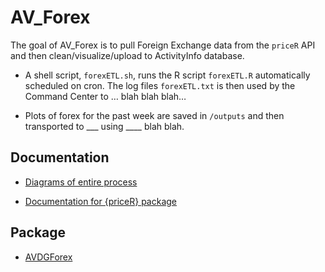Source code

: 
<!-- README.md is generated from README.Rmd. Please edit that file -->

# AV_Forex

<!-- badges: start -->
<!-- badges: end -->

The goal of AV_Forex is to pull Foreign Exchange data from the `priceR`
API and then clean/visualize/upload to ActivityInfo database.

-   A shell script, `forexETL.sh`, runs the R script `forexETL.R`
    automatically scheduled on cron. The log files `forexETL.txt` is
    then used by the Command Center to … blah blah blah…

-   Plots of forex for the past week are saved in `/outputs` and then
    transported to \_\_\_ using \_\_\_\_ blah blah.

## Documentation

-   [Diagrams of entire process]()

-   [Documentation for {priceR} package]()

## Package

-   [AVDGForex](https://github.com/LargeCodebaseExample/AVDGForex)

= = =

What you should do |
Scan the listing above and identify each line holding the string "Documentation"; copy every such line.

Your response |
## Documentation
-   [Documentation for {priceR} package]()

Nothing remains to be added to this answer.